[Given data Boundary: Start]
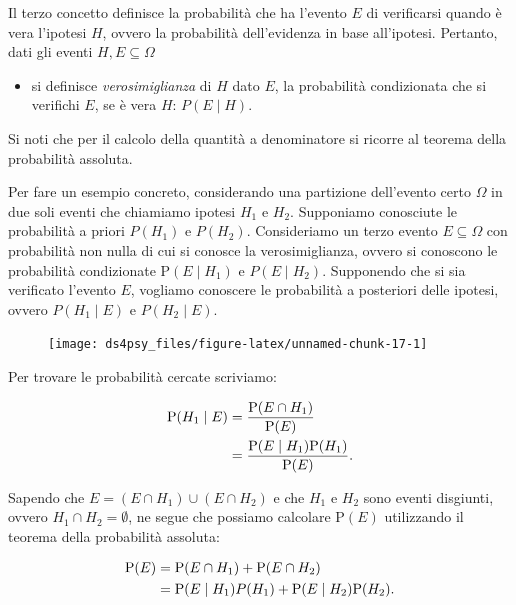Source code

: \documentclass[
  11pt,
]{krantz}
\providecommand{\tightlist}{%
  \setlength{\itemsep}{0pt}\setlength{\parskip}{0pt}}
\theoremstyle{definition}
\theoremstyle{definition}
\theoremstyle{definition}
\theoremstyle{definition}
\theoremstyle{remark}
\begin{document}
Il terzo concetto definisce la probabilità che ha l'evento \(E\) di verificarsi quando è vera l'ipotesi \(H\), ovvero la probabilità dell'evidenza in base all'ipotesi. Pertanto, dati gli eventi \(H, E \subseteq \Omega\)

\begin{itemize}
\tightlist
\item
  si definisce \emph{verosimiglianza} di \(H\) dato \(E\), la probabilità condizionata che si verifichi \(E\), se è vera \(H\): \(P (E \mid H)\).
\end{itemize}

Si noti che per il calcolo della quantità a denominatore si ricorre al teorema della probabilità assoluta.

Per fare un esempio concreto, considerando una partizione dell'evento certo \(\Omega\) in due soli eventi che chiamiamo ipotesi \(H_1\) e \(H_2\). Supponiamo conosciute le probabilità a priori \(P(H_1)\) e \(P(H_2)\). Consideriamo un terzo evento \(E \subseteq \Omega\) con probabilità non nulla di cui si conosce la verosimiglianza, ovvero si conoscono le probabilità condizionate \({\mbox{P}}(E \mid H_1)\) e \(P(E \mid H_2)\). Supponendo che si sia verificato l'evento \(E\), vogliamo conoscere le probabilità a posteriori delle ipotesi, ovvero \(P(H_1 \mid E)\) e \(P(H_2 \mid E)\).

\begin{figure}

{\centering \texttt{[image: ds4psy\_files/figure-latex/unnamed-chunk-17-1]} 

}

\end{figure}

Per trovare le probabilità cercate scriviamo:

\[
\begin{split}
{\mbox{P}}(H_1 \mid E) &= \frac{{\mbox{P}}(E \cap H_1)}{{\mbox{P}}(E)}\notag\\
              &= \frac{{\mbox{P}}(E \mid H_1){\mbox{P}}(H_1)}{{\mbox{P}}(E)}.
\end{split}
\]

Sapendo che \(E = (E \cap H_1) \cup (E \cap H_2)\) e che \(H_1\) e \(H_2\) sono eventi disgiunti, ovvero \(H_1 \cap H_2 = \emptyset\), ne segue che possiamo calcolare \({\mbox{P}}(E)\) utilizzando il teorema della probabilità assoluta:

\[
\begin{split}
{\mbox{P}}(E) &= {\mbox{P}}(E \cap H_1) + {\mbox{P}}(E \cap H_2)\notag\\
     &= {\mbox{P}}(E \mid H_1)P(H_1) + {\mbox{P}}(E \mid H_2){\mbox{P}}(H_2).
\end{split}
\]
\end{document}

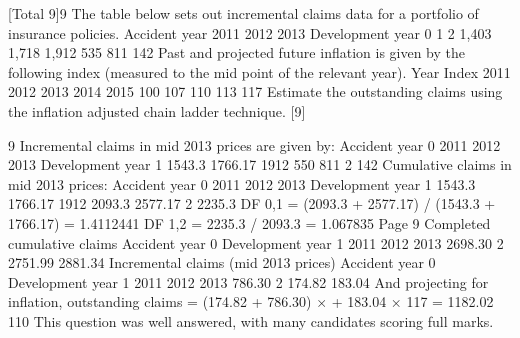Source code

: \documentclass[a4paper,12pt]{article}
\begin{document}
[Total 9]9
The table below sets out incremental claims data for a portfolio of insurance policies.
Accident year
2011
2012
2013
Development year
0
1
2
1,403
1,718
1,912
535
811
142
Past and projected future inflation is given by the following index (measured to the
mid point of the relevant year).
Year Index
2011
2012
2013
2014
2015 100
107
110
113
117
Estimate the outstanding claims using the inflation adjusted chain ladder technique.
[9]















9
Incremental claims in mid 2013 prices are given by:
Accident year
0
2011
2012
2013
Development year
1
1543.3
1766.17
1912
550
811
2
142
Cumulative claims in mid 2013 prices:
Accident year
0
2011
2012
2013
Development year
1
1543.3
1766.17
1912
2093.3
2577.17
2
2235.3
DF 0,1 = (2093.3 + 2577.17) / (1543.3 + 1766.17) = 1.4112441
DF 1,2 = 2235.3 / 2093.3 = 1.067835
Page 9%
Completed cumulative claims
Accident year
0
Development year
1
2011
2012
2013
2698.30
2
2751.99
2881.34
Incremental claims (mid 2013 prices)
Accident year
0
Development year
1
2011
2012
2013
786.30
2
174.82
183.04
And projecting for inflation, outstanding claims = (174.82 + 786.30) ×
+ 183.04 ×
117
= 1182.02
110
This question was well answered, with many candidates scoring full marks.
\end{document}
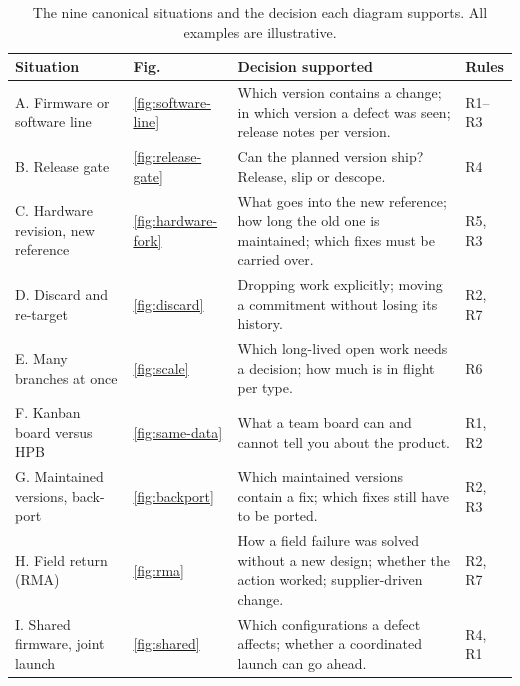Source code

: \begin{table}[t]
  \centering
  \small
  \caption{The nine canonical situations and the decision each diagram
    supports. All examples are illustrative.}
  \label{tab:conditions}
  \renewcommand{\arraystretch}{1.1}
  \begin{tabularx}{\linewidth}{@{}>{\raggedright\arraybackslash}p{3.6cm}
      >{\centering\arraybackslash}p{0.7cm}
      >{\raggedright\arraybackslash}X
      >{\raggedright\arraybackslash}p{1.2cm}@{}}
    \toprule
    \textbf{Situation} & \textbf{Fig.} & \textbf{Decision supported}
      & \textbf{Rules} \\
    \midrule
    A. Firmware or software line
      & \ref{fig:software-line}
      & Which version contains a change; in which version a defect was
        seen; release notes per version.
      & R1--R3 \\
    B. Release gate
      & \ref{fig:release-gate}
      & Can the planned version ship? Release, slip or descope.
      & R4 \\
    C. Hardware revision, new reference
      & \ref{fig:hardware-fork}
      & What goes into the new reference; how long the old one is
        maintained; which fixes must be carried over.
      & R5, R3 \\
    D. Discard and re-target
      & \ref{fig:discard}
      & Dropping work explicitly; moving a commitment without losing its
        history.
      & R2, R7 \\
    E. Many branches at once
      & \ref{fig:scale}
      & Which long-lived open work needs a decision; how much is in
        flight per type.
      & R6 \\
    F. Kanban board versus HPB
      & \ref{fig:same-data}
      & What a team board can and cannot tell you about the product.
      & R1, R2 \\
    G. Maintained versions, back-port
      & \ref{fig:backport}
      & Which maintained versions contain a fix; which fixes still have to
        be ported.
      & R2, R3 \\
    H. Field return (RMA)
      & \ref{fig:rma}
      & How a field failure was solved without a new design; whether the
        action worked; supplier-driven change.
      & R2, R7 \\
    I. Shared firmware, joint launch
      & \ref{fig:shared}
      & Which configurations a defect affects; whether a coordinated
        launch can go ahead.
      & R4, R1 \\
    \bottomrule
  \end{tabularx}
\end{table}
[Given data Boundary: End]
For every line in the material above, note whether the word "verosimiglianza" appears, then state the number of lines where it does and nothing else.

2